Ela também a construção feita ao longo dos anos sobre temas como identidade de gênero. “A religião tem sido usada para criar um pânico moral com relação a direitos sexuais e reprodutivos, que estão totalmente atrelados a direitos humanos do governo do PT, então acaba colando. Quando o Bolsonaro fala ‘Deus, Pátria e Família’, ele está mobilizando esses pânicos, o medo da desordem, da violação da infância. E isso passa por um preconceito muito grande sobre a sexualidade”, reforça.
Gonçalves menciona que comunga de um meio bastante conservador, acostumado a votar em candidatos considerados por eles “mais moderados”, como Fernando Collor, José Serra, Geraldo Alckmin e Aécio Neves. Atualmente, participa do Movimento Cristão Trabalhista, ligado ao PDT, junto a mais de 700 outros pastores, que tentam espalhar critérios mais racionais aos relegados por Bolsonaro.
“A gente está tentando fazer com que as pessoas não votem com o fígado, ou seja, não votar porque é contra fulano de tal, para evitar que fulano de tal volte, que é isso que estou vendo acontecer. Votar nas propostas que estão sendo apresentadas e não um voto de ódio”, enfatiza, mencionando uma espécie de guerra híbrida alimentada por aberrações como a “ameaça da ditadura do gayzismo”.

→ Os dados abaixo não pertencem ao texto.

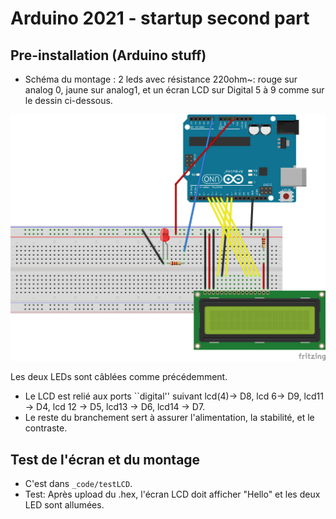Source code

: # Arduino 2021 - startup second part

## Pre-installation (Arduino stuff)

* Schéma du montage : 2 leds avec résistance 220ohm~: rouge sur analog 0, jaune sur analog1, et un écran LCD sur Digital 5 à 9 comme sur le dessin ci-dessous.

<p align="center">
  <img src="figs/leds_et_lcd_bb.png"/>
</p>

Les deux LEDs sont câblées comme précédemment.
* Le LCD est relié aux ports ``digital'' suivant lcd(4)-> D8, lcd 6->
  D9, lcd11 -> D4, lcd 12 -> D5, lcd13 -> D6, lcd14 -> D7.
* Le reste du branchement sert à assurer l'alimentation, la
  stabilité, et le contraste.


## Test de l'écran et du montage

* C'est dans `_code/testLCD`.
* Test: Après upload du .hex, l'écran LCD doit afficher "Hello" et les deux LED sont allumées.
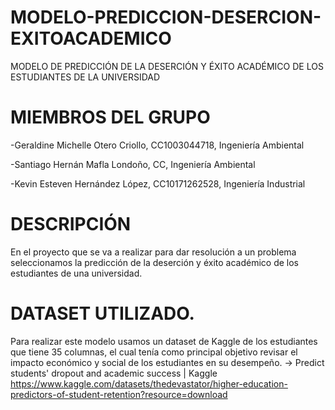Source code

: # MODELO-PREDICCION-DESERCION-EXITOACADEMICO
MODELO DE PREDICCIÓN DE LA DESERCIÓN Y ÉXITO ACADÉMICO DE LOS ESTUDIANTES DE LA UNIVERSIDAD 

# MIEMBROS DEL GRUPO
-Geraldine Michelle Otero Criollo, CC1003044718, Ingeniería Ambiental

-Santiago Hernán Mafla Londoño, CC, Ingeniería Ambiental

-Kevin Esteven Hernández López, CC10171262528, Ingeniería Industrial 

# DESCRIPCIÓN 
En el proyecto que se va a realizar para dar resolución a un problema seleccionamos la predicción de la deserción y éxito académico de los estudiantes de una universidad.

# DATASET UTILIZADO.
Para realizar este modelo usamos un dataset de Kaggle de los estudiantes que tiene 35 columnas, el cual tenía como principal objetivo revisar el impacto económico y social de los estudiantes en su desempeño.
->  Predict students' dropout and academic success | Kaggle
https://www.kaggle.com/datasets/thedevastator/higher-education-predictors-of-student-retention?resource=download


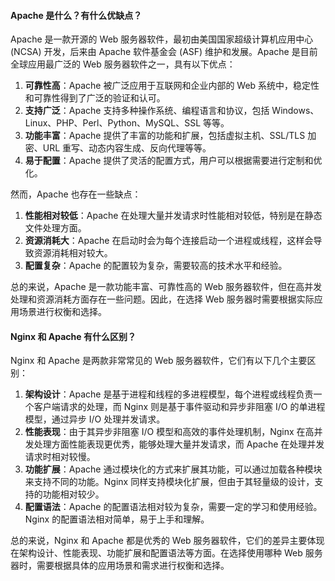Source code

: <!--
 * @Author: Shu Binqi
 * @Date: 2023-03-10 22:39:32
 * @LastEditors: Shu Binqi
 * @LastEditTime: 2023-03-11 00:42:05
 * @Description: Apache（3题）
 * @Version: 1.0.0
 * @FilePath: \interviewQuestions\前端项目\桌面端\Apache.md
-->

#### Apache 是什么？有什么优缺点？

Apache 是一款开源的 Web 服务器软件，最初由美国国家超级计算机应用中心 (NCSA) 开发，后来由 Apache 软件基金会 (ASF) 维护和发展。Apache 是目前全球应用最广泛的 Web 服务器软件之一，具有以下优点：

1. **可靠性高**：Apache 被广泛应用于互联网和企业内部的 Web 系统中，稳定性和可靠性得到了广泛的验证和认可。
1. **支持广泛**：Apache 支持多种操作系统、编程语言和协议，包括 Windows、Linux、PHP、Perl、Python、MySQL、SSL 等等。
1. **功能丰富**：Apache 提供了丰富的功能和扩展，包括虚拟主机、SSL/TLS 加密、URL 重写、动态内容生成、反向代理等等。
1. **易于配置**：Apache 提供了灵活的配置方式，用户可以根据需要进行定制和优化。

然而，Apache 也存在一些缺点：

1. **性能相对较低**：Apache 在处理大量并发请求时性能相对较低，特别是在静态文件处理方面。
1. **资源消耗大**：Apache 在启动时会为每个连接启动一个进程或线程，这样会导致资源消耗相对较大。
1. **配置复杂**：Apache 的配置较为复杂，需要较高的技术水平和经验。

总的来说，Apache 是一款功能丰富、可靠性高的 Web 服务器软件，但在高并发处理和资源消耗方面存在一些问题。因此，在选择 Web 服务器时需要根据实际应用场景进行权衡和选择。

#### Nginx 和 Apache 有什么区别？

Nginx 和 Apache 是两款非常常见的 Web 服务器软件，它们有以下几个主要区别：

1. **架构设计**：Apache 是基于进程和线程的多进程模型，每个进程或线程负责一个客户端请求的处理，而 Nginx 则是基于事件驱动和异步非阻塞 I/O 的单进程模型，通过异步 I/O 处理并发请求。
1. **性能表现**：由于其异步非阻塞 I/O 模型和高效的事件处理机制，Nginx 在高并发处理方面性能表现更优秀，能够处理大量并发请求，而 Apache 在处理并发请求时相对较慢。
1. **功能扩展**：Apache 通过模块化的方式来扩展其功能，可以通过加载各种模块来支持不同的功能。Nginx 同样支持模块化扩展，但由于其轻量级的设计，支持的功能相对较少。
1. **配置语法**：Apache 的配置语法相对较为复杂，需要一定的学习和使用经验。Nginx 的配置语法相对简单，易于上手和理解。

总的来说，Nginx 和 Apache 都是优秀的 Web 服务器软件，它们的差异主要体现在架构设计、性能表现、功能扩展和配置语法等方面。在选择使用哪种 Web 服务器时，需要根据具体的应用场景和需求进行权衡和选择。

De onde surgiu essa rachadura?
Para Spyer, é de responsabilidade do próprio campo progressista o abismo que se estabeleceu com relação aos evangélicos. “Existe um desinteresse e uma percepção negativa sobre a função das igrejas, sempre foi vista como manipuladora. O pastor é ‘charlatão’ e os fiéis são ‘pobres coitados’, enquanto não se atenta para o fato etnográfico de que as pessoas melhoram de vida”, diz.
Segundo o antropólogo, o crescimento do número de evangélicos é talvez o maior fenômeno social contemporâneo, pois é ancorado na conversão espontânea e em um ativismo marcante. “Essa rede é muito interligada e se alimenta pelas próprias igrejas, seus membros, canais de comunicação, músicas e literatura próprias. A gente tem dificuldade de pensar outros lugares, outros âmbitos da sociedade que têm esse grau de interconexão”.
Há um entendimento de que, com exceção de Bolsonaro, as demais candidaturas também derrapam nas tentativas de aproximação com o eleitorado religioso. Apesar de discursar contra o aborto e ter comparecido à Marcha para Jesus, em julho, Simone Tebet (MDB) não possui muitos apoiadores entre os evangélicos, assim como Ciro Gomes (PDT), que tem buscado mencionar Deus, fé e passagens bíblicas em seus discursos.
Da parte da campanha petista, Spycer acredita que os acenos foram muito tímidos até agora, apesar de adesões importantes para dialogar com o campo mais conservador, como a do pastor Paulo Marcelo, da Assembléia de Deus. “Tenho a impressão de que não é porque causa desconforto com quem está nas igrejas de matriz afro, mas entre a classe média cosmopolita que veria isso com antipatia e que hoje é uma parte importante desse eleitorado que defende o presidente Lula”, teoriza.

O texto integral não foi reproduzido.